Language and Friendship

Jan 05, 2008 12:55

As most of you know, I record textbooks for Recording for the Blind & Dyslexic. This week I was assigned to a textbook I've read parts of in earlier sessions that deals with language deficits and impairments. I was reading the chapter about school-age children and was impressed with how it outlined the specific and complex language tasks that are part of everyday school experience (e.g. quickly switching modalities between listening/speaking/reading/writing, following a story (holding information in memory and retrieving it to make connections with new material) and answering questions about it, participating in class discussions, etc.) and the ways in which even minor language impairment can make these tasks extremely challenging.

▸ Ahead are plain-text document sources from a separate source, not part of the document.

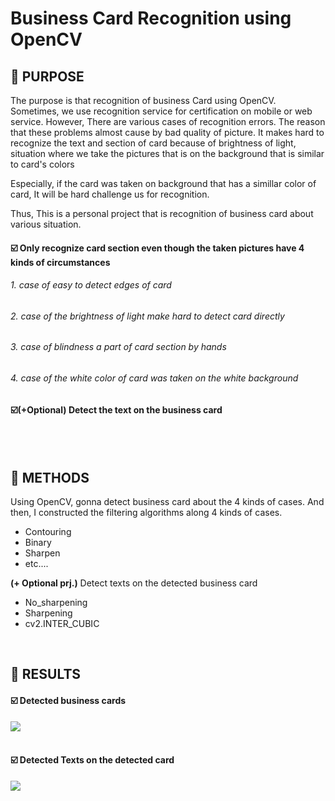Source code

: # Business Card Recognition using OpenCV

## 📌 PURPOSE
The purpose is that recognition of business Card using OpenCV.
Sometimes, we use recognition service for certification on mobile or web service.
However, There are various cases of recognition errors. The reason that these problems almost cause by bad quality of picture.
It makes hard to recognize the text and section of card because of brightness of light, situation where we take the pictures that is on the background that is similar to card's colors

Especially, if the card was taken on background that has a simillar color of card, It will be hard challenge us for recognition.

Thus, This is a personal project that is recognition of business card about various situation.

####       ☑️ Only recognize card section even though the taken pictures have 4 kinds of circumstances
######             1. case of easy to detect edges of card
######             2. case of the brightness of light make hard to detect card directly
######             3. case of blindness a part of card section by hands
######             4. case of the white color of card was taken on the white background

####       ☑️(+Optional) Detect the text on the business card

<br>
<br>

## 📌 METHODS
Using OpenCV, gonna detect business card about the 4 kinds of cases.
And then, I constructed the filtering algorithms along 4 kinds of cases.

- Contouring
- Binary
- Sharpen
- etc....

**(+ Optional prj.)** 
Detect texts on the detected business card

- No_sharpening
- Sharpening
- cv2.INTER_CUBIC
<br>

## 📌 RESULTS
#### ☑️ Detected business cards
<img src = 'https://img1.daumcdn.net/thumb/R1280x0/?scode=mtistory2&fname=https%3A%2F%2Fblog.kakaocdn.net%2Fdn%2FbkVmvS%2FbtsKbyEWtAQ%2Fb3wmkg8L2ZxdmFhG9BbBJk%2Fimg.png'>
<br>
<br>

#### ☑️ Detected Texts on the detected card
<img src = 'https://img1.daumcdn.net/thumb/R1280x0/?scode=mtistory2&fname=https%3A%2F%2Fblog.kakaocdn.net%2Fdn%2FcJD8fl%2FbtsKb59NUNp%2Fm6JJQGTHz9VzKuRIbADUw0%2Fimg.png'>


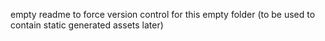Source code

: empty readme to force version control for this empty folder
(to be used to contain static generated assets later)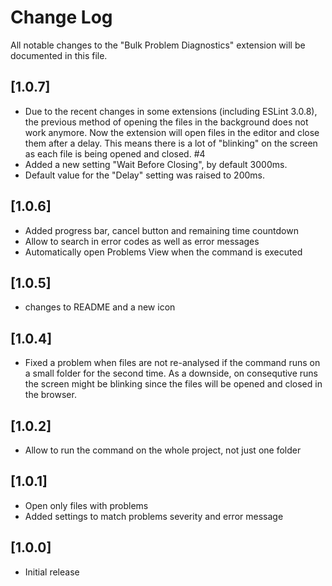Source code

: # Change Log

All notable changes to the "Bulk Problem Diagnostics" extension will be documented in this file.

## [1.0.7]
- Due to the recent changes in some extensions (including ESLint 3.0.8), the previous method of
  opening the files in the background does not work anymore. Now the extension will open files
  in the editor and close them after a delay. This means there is a lot of "blinking" on the
  screen as each file is being opened and closed. #4
- Added a new setting "Wait Before Closing", by default 3000ms.
- Default value for the "Delay" setting was raised to 200ms.

## [1.0.6]
- Added progress bar, cancel button and remaining time countdown
- Allow to search in error codes as well as error messages
- Automatically open Problems View when the command is executed

## [1.0.5]
- changes to README and a new icon

## [1.0.4]
- Fixed a problem when files are not re-analysed if the command runs on a small folder
  for the second time. As a downside, on consequtive runs the screen might be blinking
  since the files will be opened and closed in the browser.

## [1.0.2]
- Allow to run the command on the whole project, not just one folder

## [1.0.1]
- Open only files with problems
- Added settings to match problems severity and error message

## [1.0.0]
- Initial release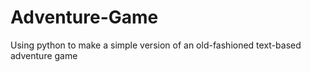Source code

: # Adventure-Game
Using python to make a simple version of an old-fashioned text-based adventure game

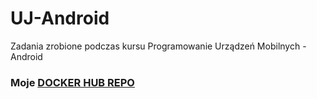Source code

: # UJ-Android
Zadania zrobione podczas kursu Programowanie Urządzeń Mobilnych - Android

### Moje [DOCKER HUB REPO](https://hub.docker.com/repository/docker/jansk/zadanie1)
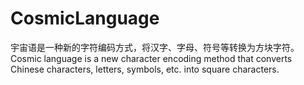# CosmicLanguage
宇宙语是一种新的字符编码方式，将汉字、字母、符号等转换为方块字符。Cosmic language is a new character encoding method that converts Chinese characters, letters, symbols, etc. into square characters.
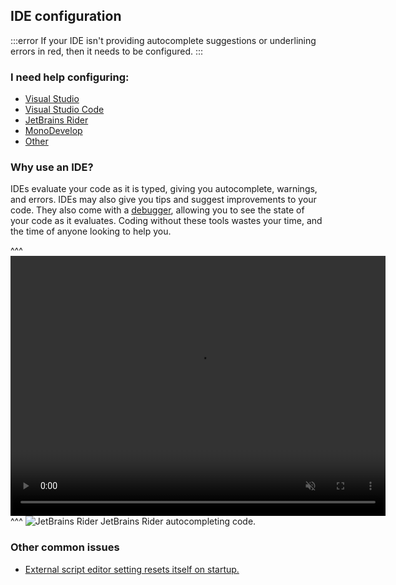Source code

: ## IDE configuration
:::error
If your IDE isn't providing autocomplete suggestions or underlining errors in red, then it needs to be configured.
:::

### I need help configuring:
- [Visual Studio](IDE%20Configuration/Visual%20Studio%20Configuration.md)
- [Visual Studio Code](IDE%20Configuration/Visual%20Studio%20Code%20Configuration.md)
- [JetBrains Rider](IDE%20Configuration/JetBrains%20Rider%20Configuration.md)
- [MonoDevelop](IDE%20Configuration/MonoDevelop%20Configuration.md)
- [Other](IDE%20Configuration/General%20IDE%20Configuration.md)

### Why use an IDE?

IDEs evaluate your code as it is typed, giving you autocomplete, warnings, and errors. IDEs may also give you tips and suggest improvements to your code. They also come with a [debugger](Programming/Debugging/Debugger.md), allowing you to see the state of your code as it evaluates.
Coding without these tools wastes your time, and the time of anyone looking to help you.

^^^
<video width="600" height="416" autoplay loop muted controls><source type="video/webm" src="https://unity.huh.how/HTML/programming/ide-configuration/functioning-ide.mp4"></video>
^^^ ![JetBrains Rider](/Images/jetbrains_rider.svg) JetBrains Rider autocompleting code.

### Other common issues
- [External script editor setting resets itself on startup.](IDE%20Configuration/External%20Script%20Editor%20Resets.md)
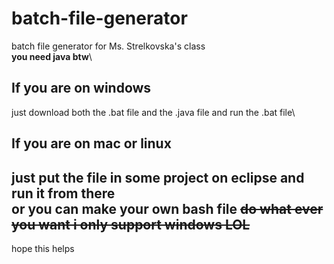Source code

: # batch-file-generator
batch file generator for Ms. Strelkovska's class\
**you need java btw**\

## If you are on windows
just download both the .bat file and the .java file and run the .bat file\

## If you are on mac or linux
just put the file in some project on eclipse and run it from there\
or you can make your own bash file
~~do what ever you want i only support windows LOL~~
---
hope this helps
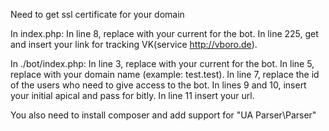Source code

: Need to get ssl certificate for your domain

In index.php:
In line 8, replace with your current for the bot.
In line 225, get and insert your link for tracking VK(service http://vboro.de).



In ./bot/index.php:
In line 3, replace with your current for the bot.
In line 5, replace with your domain name (example: test.test).
In line 7, replace the id of the users who need to give access to the bot.
In lines 9 and 10, insert your initial apical and pass for bitly.
In line 11 insert your url.


You also need to install composer and add support for "UA Parser\Parser"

One of the issues that it raised was a completely new thought for me, although one that was immediately obvious once raised: people with language impairment have difficulty establishing close peer relationships. I thought about it, about how hard it is to be friends with someone who doesn't understand the conversational turn-taking exchange, who may not respond or respond with entirely irrelevant statements, who may respond to direct questions without adding anything or asking follow-up questions, who may have significant trouble retrieving words in realtime. Of course that would make things difficult.

Then I started thinking about my closest friends and the ways in which our very similar levels of language proficiency play a huge part in our relationship. Being able to depend on them to understand what I say and to explain what they mean and to be willing to do both is key. That led to thinking about the many brilliant and interesting people of my acquaintance who do seem to have the kinds of language deficits under discussion in the book, but whose high intelligence has permitted them to establish coping strategies and excel in other ways, such that their deficit is not perceived, or attributed to personality quirk.

I think this line of thought may be spooling through my general pondering for quite a while. Don't be surprised if I try to talk to you about it.